= ASSIGNED TASK =
Below are the records; tally the lines in them that include the word "Währung" and reply with the number alone.

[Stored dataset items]

=== Begin Enclosure ===

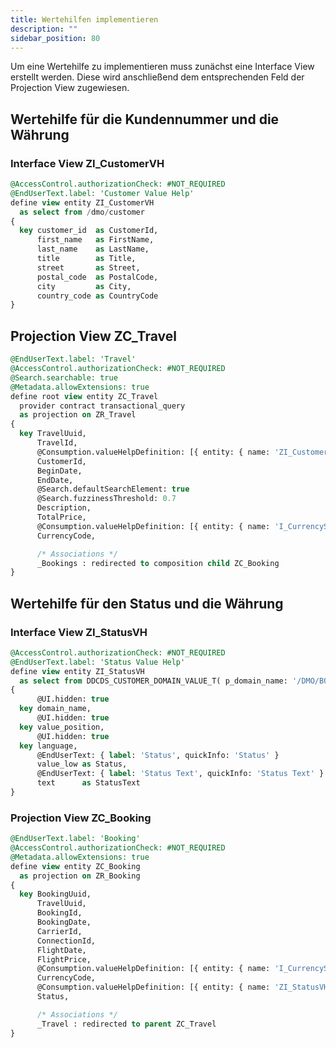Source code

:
 ```yaml
---
title: Wertehilfen implementieren
description: ""
sidebar_position: 80
---
```


Um eine Wertehilfe zu implementieren muss zunächst eine Interface View erstellt werden. Diese wird anschließend dem entsprechenden Feld der Projection View zugewiesen.

## Wertehilfe für die Kundennummer und die Währung

### Interface View ZI_CustomerVH

```sql
@AccessControl.authorizationCheck: #NOT_REQUIRED
@EndUserText.label: 'Customer Value Help'
define view entity ZI_CustomerVH
  as select from /dmo/customer
{
  key customer_id  as CustomerId,
      first_name   as FirstName,
      last_name    as LastName,
      title        as Title,
      street       as Street,
      postal_code  as PostalCode,
      city         as City,
      country_code as CountryCode
}
```

## Projection View ZC_Travel

```sql
@EndUserText.label: 'Travel'
@AccessControl.authorizationCheck: #NOT_REQUIRED
@Search.searchable: true
@Metadata.allowExtensions: true
define root view entity ZC_Travel
  provider contract transactional_query
  as projection on ZR_Travel
{
  key TravelUuid,
      TravelId,
      @Consumption.valueHelpDefinition: [{ entity: { name: 'ZI_CustomerVH', element: 'CustomerId' } }]
      CustomerId,
      BeginDate,
      EndDate,
      @Search.defaultSearchElement: true
      @Search.fuzzinessThreshold: 0.7
      Description,
      TotalPrice,
      @Consumption.valueHelpDefinition: [{ entity: { name: 'I_CurrencyStdVH', element: 'Currency' } }]
      CurrencyCode,

      /* Associations */
      _Bookings : redirected to composition child ZC_Booking
}
```

## Wertehilfe für den Status und die Währung

### Interface View ZI_StatusVH

```sql
@AccessControl.authorizationCheck: #NOT_REQUIRED
@EndUserText.label: 'Status Value Help'
define view entity ZI_StatusVH
  as select from DDCDS_CUSTOMER_DOMAIN_VALUE_T( p_domain_name: '/DMO/BOOK_STATUS' )
{
      @UI.hidden: true
  key domain_name,
      @UI.hidden: true
  key value_position,
      @UI.hidden: true
  key language,
      @EndUserText: { label: 'Status', quickInfo: 'Status' }
      value_low as Status,
      @EndUserText: { label: 'Status Text', quickInfo: 'Status Text' }
      text      as StatusText
}
```

### Projection View ZC_Booking

```sql
@EndUserText.label: 'Booking'
@AccessControl.authorizationCheck: #NOT_REQUIRED
@Metadata.allowExtensions: true
define view entity ZC_Booking
  as projection on ZR_Booking
{
  key BookingUuid,
      TravelUuid,
      BookingId,
      BookingDate,
      CarrierId,
      ConnectionId,
      FlightDate,
      FlightPrice,
      @Consumption.valueHelpDefinition: [{ entity: { name: 'I_CurrencyStdVH', element: 'Currency' } }]
      CurrencyCode,
      @Consumption.valueHelpDefinition: [{ entity: { name: 'ZI_StatusVH', element: 'Status' } }]
      Status,

      /* Associations */
      _Travel : redirected to parent ZC_Travel
}
```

=== End Enclosure ===

= SOLUTION TO THIS TASK =
2